Opinion - Children do best with their families
Recently, a chorus of voices in child welfare have tried to frame the growing national effort to reduce unnecessary family separation as a threat to child safety. But what they are selling isn't the truth — it's fear. And that fear fuels a system that too often harms the very children it claims to protect.
Here's the real truth: Children do best with their families. The child welfare system has for far too long confused poverty with neglect, punishing families who are poor with separation rather than offering the supports that can keep families together safely.
According to federal statistics, 75 percent of child maltreatment cases involve neglect, not abuse. And what's often labeled as 'neglect' is frequently a symptom of poverty: inadequate housing, food insecurity, lack of childcare or missed medical appointments. It's not a willful failure to care for a child but a lack of resources to do so.
Still, more than one-third of all children in the U.S. experience a child protective services investigation by age 18; that number rises to more than 50 percent for Black children. These investigations are invasive, traumatic and often lead to unnecessary separations. Yet there is little evidence that these disruptions lead to better outcomes.
In fact, research shows the opposite.
A study published in JAMA Pediatrics found that children placed in foster care are more likely to experience mental health issues, struggle in school, and encounter the criminal legal system than their peers who remained at home — even when those peers lived in similarly challenging conditions. The authors concluded that foster care placement can compound the harm children have already experienced, rather than alleviate it.
Critics often invoke child fatalities to justify the current system's punitive approach, but the data tells a more hopeful — and instructive — story. Child fatalities from maltreatment have actually declined over the past year, while remaining fairly stable over the past five years. Experts point to key preventative factors behind this trend: expanded use of early intervention programs, better risk assessment tools and increased access to basic supports like housing, food and childcare.

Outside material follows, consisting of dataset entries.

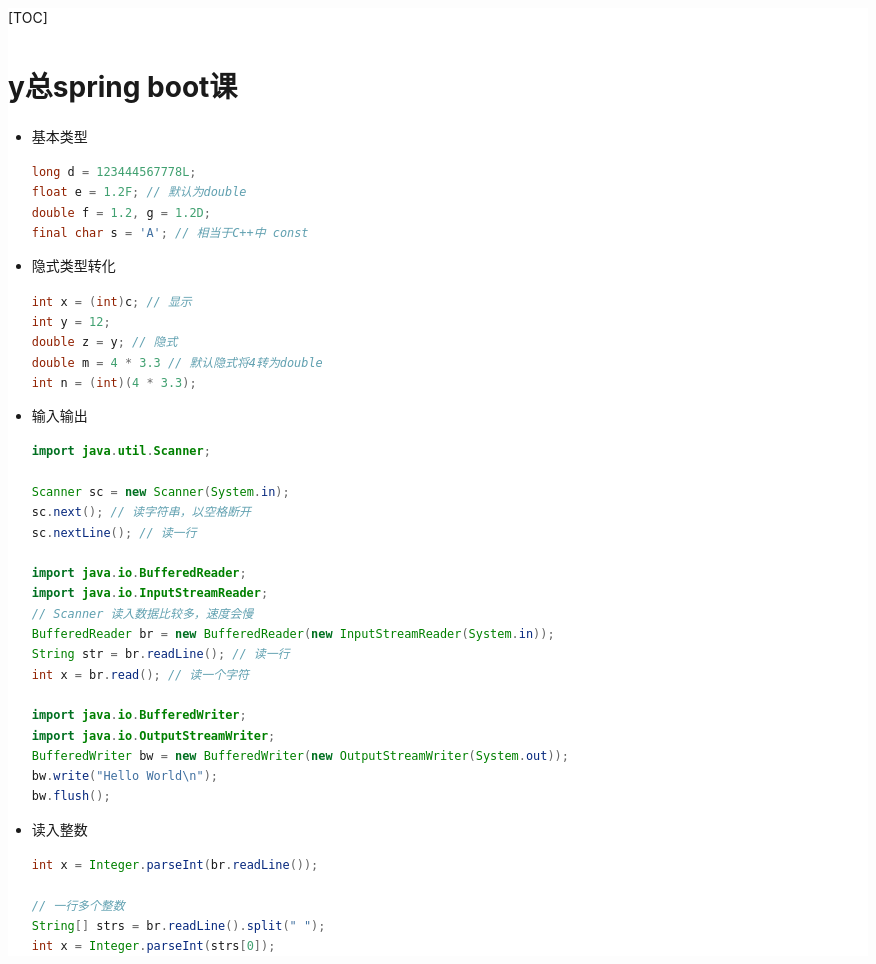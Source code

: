 [TOC]

#  y总spring boot课

- 基本类型
  ```java
  long d = 123444567778L;
  float e = 1.2F; // 默认为double
  double f = 1.2, g = 1.2D;
  final char s = 'A'; // 相当于C++中 const
  ```

 

- 隐式类型转化

  ```java
  int x = (int)c; // 显示
  int y = 12;
  double z = y; // 隐式
  double m = 4 * 3.3 // 默认隐式将4转为double
  int n = (int)(4 * 3.3);
  ```



- 输入输出

  ```java
  import java.util.Scanner;
  
  Scanner sc = new Scanner(System.in);
  sc.next(); // 读字符串，以空格断开
  sc.nextLine(); // 读一行
  
  import java.io.BufferedReader;
  import java.io.InputStreamReader;
  // Scanner 读入数据比较多，速度会慢
  BufferedReader br = new BufferedReader(new InputStreamReader(System.in));
  String str = br.readLine(); // 读一行
  int x = br.read(); // 读一个字符
  
  import java.io.BufferedWriter;
  import java.io.OutputStreamWriter;
  BufferedWriter bw = new BufferedWriter(new OutputStreamWriter(System.out));
  bw.write("Hello World\n");
  bw.flush();
  ```



- 读入整数

  ```java
  int x = Integer.parseInt(br.readLine());
  
  // 一行多个整数
  String[] strs = br.readLine().split(" ");
  int x = Integer.parseInt(strs[0]);
  ```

One study from Chapin Hall found that for every additional $1,000 per person living in poverty spent on public benefits, child maltreatment fatalities dropped by nearly 8 percent. Rather than evidence for more surveillance, these numbers show that when we invest in families, we save lives.
The uncomfortable truth is that we've built a surveillance state around poor families, and we call it 'protection.' The mandated reporting system that is the center of child welfare policy is flawed and has led to overreporting of cases. Of the 4.4 million referrals from mandated reporters in 2019, 2 million were screened out, meaning they did not warrant an investigation.
Too often, family supports and child safety are held up as a false dichotomy. We can both support families in a way that helps prevent the need for government intervention and provide the safety measures that protect children where harm is alleged. That includes offering such services as home visiting, child tax credits or housing assistance, because the research is clear: When families have access to basic supports, child maltreatment declines.
Consider the data. In states that implemented the expanded Child Tax Credit in 2021, food insecurity and financial hardship dropped significantly.
Second, a national study by Chapin Hall found that increases in access to such concrete supports as rent assistance and utility aid led to reduced involvement by Child Protective Services.
Third, High-quality home visiting programs, like Nurse-Family Partnership and Healthy Families America, led to a decrease in substantiated reports in child maltreatment by as much as 48 percent.
This isn't ideology — it's evidence.
Let's be clear: There are cases of real, heartbreaking abuse. And yes, some children must be removed from parents for their safety. But these cases are not the norm. The overwhelming majority of families caught in the system are just struggling, not dangerous. And they deserve support, not separation.
We also can't ignore how disproportionately Black families are reported, investigated and separated from their children. Studies show that even when controlling for income and type of allegation, Black children are more likely to be removed than white children. This isn't a coincidence — it's bias, baked into every level of decision-making.
The real truth about child welfare in America is that it's not keeping all children safe. But it could. It's time we move from surveillance to support, from punishment to partnership. Because when we give families what they need, we protect children best.
Dr. Melissa Merrick is president and CEO of Prevent Child Abuse America. Dr. Jody Levison-Johnson is president and CEO of Social Current.